Member of the Chamber of Deputies
- In office 15 May 1926 – 13 August 1934
- Constituency: 5th Departmental Grouping

Personal details
- Born: 1886 La Serena, Chile
- Died: 13 August 1934 (aged 47–48) Chile
- Party: Liberal Party

= Benigno Acuña =

Chilean parliamentarian (1886–1934)

Benigno Acuña Robert (1886 – 13 August 1934) was a Chilean politician and parliamentarian.

A member of the Liberal Party, he served several terms as a deputy representing the Fifth Departmental Circumscription during the late 1920s and early 1930s.

== Biography ==
Acuña Robert was born in La Serena in 1886 to Benigno Acuña Saavedra and Emilia Robert Lambrigot de la Mahotiere.

== Political career ==
A militant of the Liberal Party, Acuña Robert was first elected Deputy for the Fifth Departmental Circumscription (Petorca, La Ligua, Putaendo, San Felipe and Los Andes) for the 1926–1930 legislative period. During this term, he served as a replacement member of the Standing Committees on War and Navy and on Labour and Social Welfare, and as a full member of the Standing Committee on Roads and Public Works.
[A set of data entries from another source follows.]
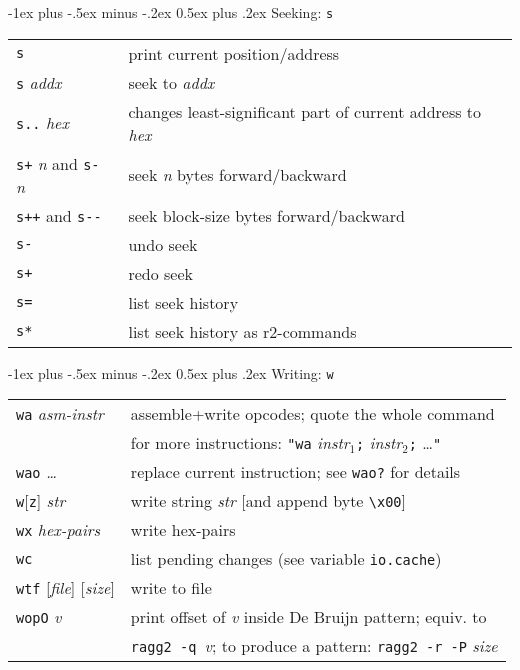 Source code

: \documentclass[a4paper,landscape]{article}
\makeatletter
\renewcommand{\section}{\@startsection{section}{1}{0mm}%
                                {-1ex plus -.5ex minus -.2ex}%
                                {0.5ex plus .2ex}%
                                {\normalfont\large\bfseries}}
\makeatother
\begin{document}
\begin{multicols*}{3}
\section{Seeking: \texttt{s}}
\begin{tabular}{@{}ll@{}}
\texttt{s} & print current position/address \\
\texttt{s} \textit{addx} & seek to \textit{addx} \\
\texttt{s..} \textit{hex} & changes least-significant part of current address to \textit{hex}\\
\texttt{s+} \textit{n} and \texttt{s-} \textit{n} & seek \textit{n} bytes forward/backward \\
\texttt{s++} and \texttt{s-{}-} & seek block-size bytes forward/backward \\
\texttt{s-} & undo seek \\
\texttt{s+} & redo seek \\
\texttt{s=} & list seek history \\
\texttt{s*} & list seek history as r2-commands \\
\end{tabular}

\section{Writing: \texttt{w}}
\begin{tabular}{@{}ll@{}}
\texttt{wa} \textit{asm-instr} & assemble+write opcodes;
	quote the whole command \\ &  for more instructions:
\texttt{"wa} \textit{instr$_1$}\texttt{;} \textit{instr$_2$}\texttt{;} \ldots\texttt{"} \\
\texttt{wao} \textit{\ldots} & replace current instruction; see \texttt{wao?} for details \\
\texttt{w}[\texttt{z}] \textit{str} & write string \textit{str} [and append byte \texttt{\textbackslash x00}] \\
\texttt{wx} \textit{hex-pairs} & write hex-pairs \\
\texttt{wc} & list pending changes (see variable \texttt{io.cache}) \\
\texttt{wtf} [\textit{file}] [\textit{size}] & write to file \\
\texttt{wopO} \textit{v} & print offset of \textit{v} inside De Bruijn pattern; equiv. to\\
	& \texttt{ragg2 -q }\textit{v}; to produce a pattern: \texttt{ragg2 -r -P} \textit{size} \\
\end{tabular}


\end{multicols*}
\end{document}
He was re-elected for the same circumscription for the 1930–1932 period, assuming office on 14 September 1931 as a replacement for José Manuel Ríos, who had been appointed Minister of Education and Justice. During this term, he served as a replacement member of the Standing Committees on War and Navy and on Constitutional Reform and Regulations, and as a member of the Standing Committee on Labour and Social Welfare. His mandate was interrupted following the dissolution of the National Congress in June 1932.

In the October 1932 parliamentary elections, he was again elected Deputy, this time for the Fifth Departmental Grouping (Petorca, San Felipe and Los Andes), for the 1933–1937 legislative period. He served on the Standing Committees on Internal Police and Regulations and on Industries.

Acuña Robert died on 13 August 1934, before completing his final legislative term.